Get up and running in just 3 steps:

# 1. Clone the repository
git clone https://github.com/teddynote-lab/LangConnect-Client.git
cd LangConnect-Client

# 2. Copy environment variables and configure
cp .env.example .env
# Edit .env file to add your SUPABASE_URL and SUPABASE_KEY

# 3. Start all services
docker compose up -d

Once started, you can access:

To stop all services:

docker compose down

Getting Started

Prerequisites

  • Docker and Docker Compose
  • Python 3.11 or higher
  • Supabase account (for authentication)

Running with Docker

  1. Clone the repository:

    git clone https://github.com/teddynote-lab/LangConnect-Client.git
    cd LangConnect-Client
  2. Create a .env file with your configuration:

    # Supabase Configuration
    SUPABASE_URL=https://your-project.supabase.co
    SUPABASE_KEY=your-anon-key
    
    # Database Configuration
    POSTGRES_HOST=postgres
    POSTGRES_PORT=5432
    POSTGRES_USER=postgres
    POSTGRES_PASSWORD=postgres
    POSTGRES_DB=postgres
    
    # Authentication
    IS_TESTING=false  # Set to true to disable authentication
  3. Start the services:

    docker-compose up -d

    This will start:

  4. Access the services:

Development Setup

For local development without Docker:

  1. Install dependencies:

    pip install -r requirements.txt
  2. Start PostgreSQL with pgvector (or use Docker for just the database):

    docker-compose up -d postgres
  3. Run the API server:

    uvicorn langconnect.server:app --reload --host 0.0.0.0 --port 8080
  4. Run the Streamlit app:

    streamlit run Main.py

API Documentation

The API provides comprehensive endpoints for managing collections and documents.
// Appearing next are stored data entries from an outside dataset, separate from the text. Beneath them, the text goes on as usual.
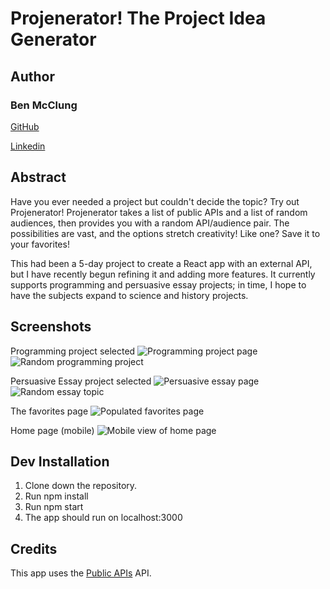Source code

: # Projenerator! The Project Idea Generator

## Author

### Ben McClung
[GitHub](https://github.com/AurumValian)

[Linkedin](https://www.linkedin.com/in/benjamin-mcclung-1a1a4b1b6/)

## Abstract

Have you ever needed a project but couldn't decide the topic? Try out Projenerator! Projenerator takes a list of public APIs and a list of random audiences, then provides you with a random API/audience pair. The possibilities are vast, and the options stretch creativity! Like one? Save it to your favorites!

This had been a 5-day project to create a React app with an external API, but I have recently begun refining it and adding more features. It currently supports programming and persuasive essay projects; in time, I hope to have the subjects expand to science and history projects.

## Screenshots
Programming project selected
![Programming project page](https://user-images.githubusercontent.com/62782385/115490508-783ccf80-a21b-11eb-9a64-1190141af038.png)
![Random programming project](https://user-images.githubusercontent.com/62782385/115490562-9276ad80-a21b-11eb-9a31-f5a9c8402ede.png)

Persuasive Essay project selected
![Persuasive essay page](https://user-images.githubusercontent.com/62782385/115490526-81c63780-a21b-11eb-81ba-e7975e0922d4.png)
![Random essay topic](https://user-images.githubusercontent.com/62782385/115490546-8ab70900-a21b-11eb-95d8-aca7f182fa99.png)

The favorites page
![Populated favorites page](https://user-images.githubusercontent.com/62782385/115490583-999dbb80-a21b-11eb-86ab-8f8762e48813.png)

Home page (mobile)
![Mobile view of home page](https://user-images.githubusercontent.com/62782385/115491726-bcc96a80-a21d-11eb-98a6-1c8df6176af1.jpeg)

## Dev Installation

1. Clone down the repository.
2. Run npm install
3. Run npm start
4. The app should run on localhost:3000

## Credits
This app uses the [Public APIs](https://github.com/davemachado/public-api) API.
Full interactive documentation is available at http://localhost:8080/docs when the service is running.

Authentication

All API endpoints (except /health and /auth/*) require authentication when IS_TESTING=false.

Authentication Endpoints

Method Endpoint Description Request Body
POST /auth/signup Create a new user account {"email": "user@example.com", "password": "password123"}
POST /auth/signin Sign in with existing account {"email": "user@example.com", "password": "password123"}
POST /auth/signout Sign out (client-side cleanup) -
POST /auth/refresh Refresh access token Query param: refresh_token
GET /auth/me Get current user info - (requires auth)

Include the access token in requests:

Authorization: Bearer your-access-token

Collections

Collections are containers for organizing related documents.
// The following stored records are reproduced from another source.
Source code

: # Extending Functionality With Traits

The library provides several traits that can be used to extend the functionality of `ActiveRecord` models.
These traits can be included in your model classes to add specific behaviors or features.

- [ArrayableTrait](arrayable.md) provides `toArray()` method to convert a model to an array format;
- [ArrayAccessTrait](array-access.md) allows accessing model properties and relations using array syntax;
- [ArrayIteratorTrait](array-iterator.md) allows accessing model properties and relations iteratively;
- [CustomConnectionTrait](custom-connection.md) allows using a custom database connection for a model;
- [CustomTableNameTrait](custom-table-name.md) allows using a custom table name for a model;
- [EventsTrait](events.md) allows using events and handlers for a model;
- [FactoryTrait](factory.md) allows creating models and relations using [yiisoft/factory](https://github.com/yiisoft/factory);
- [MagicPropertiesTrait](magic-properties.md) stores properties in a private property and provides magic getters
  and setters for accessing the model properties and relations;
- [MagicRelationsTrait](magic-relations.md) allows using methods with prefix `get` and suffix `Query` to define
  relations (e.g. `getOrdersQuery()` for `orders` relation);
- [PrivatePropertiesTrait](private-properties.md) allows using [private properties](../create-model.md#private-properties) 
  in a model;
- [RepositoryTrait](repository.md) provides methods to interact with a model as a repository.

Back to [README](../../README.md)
Method Endpoint Description Request Body
GET /collections List all collections -
POST /collections Create a new collection {"name": "collection-name", "metadata": {}}
GET /collections/{collection_id} Get collection details -
PATCH /collections/{collection_id} Update collection {"name": "new-name", "metadata": {}}
DELETE /collections/{collection_id} Delete collection -

Documents

Documents are stored as chunks with embeddings for efficient search.

Method Endpoint Description Parameters
GET /collections/{collection_id}/documents List documents limit, offset
POST /collections/{collection_id}/documents Upload documents Form data: files[], metadatas_json
DELETE /collections/{collection_id}/documents/{document_id} Delete document Query param: delete_by (document_id/file_id)

Search

Advanced search capabilities within collections.
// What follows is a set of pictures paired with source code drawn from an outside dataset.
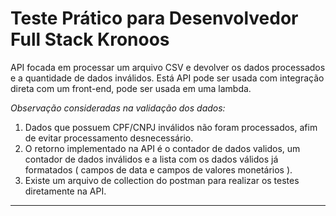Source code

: # Teste Prático para Desenvolvedor Full Stack Kronoos

API focada em processar um arquivo CSV e devolver os dados processados e a quantidade de dados inválidos. Está API pode ser usada com integração direta com um front-end, pode ser usada em uma lambda.

*Observação consideradas na validação dos dados:*
1. Dados que possuem CPF/CNPJ inválidos não foram processados, afim de evitar processamento desnecessário.
2. O retorno implementado na API é o contador de dados validos, um contador de dados inválidos e a lista com os dados válidos já formatados ( campos de data e campos de valores monetários ).
3. Existe um arquivo de collection do postman para realizar os testes diretamente na API.

---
Method Endpoint Description Request Body
POST /collections/{collection_id}/documents/search Search documents {"query": "search text", "limit": 10, "search_type": "semantic", "filter": {}}

Search types:

  • semantic: Vector similarity search using embeddings
  • keyword: Traditional full-text search
  • hybrid: Combination of semantic and keyword search

Filter example:

{
  "query": "machine learning",
  "limit": 5,
  "search_type": "hybrid",
  "filter": {
    "source": "research_paper.pdf",
    "type": "academic"
  }
}

Streamlit Application

The Streamlit application provides a user-friendly web interface for interacting with the LangConnect API.

Main Features

  • User Authentication: Sign up, sign in, and persistent sessions
  • Collections Management: Create, view, and delete collections
  • Document Upload: Batch upload documents with metadata
  • Document Management: View, search, and delete documents
  • Advanced Search: Semantic, keyword, and hybrid search with filters
  • API Testing: Built-in API tester for development

Pages Overview

  1. Main.py - Landing page with project overview and navigation

    • Project information and features
    • Quick links to all pages
    • User authentication status
  2. Collections Page (pages/1_Collections.py)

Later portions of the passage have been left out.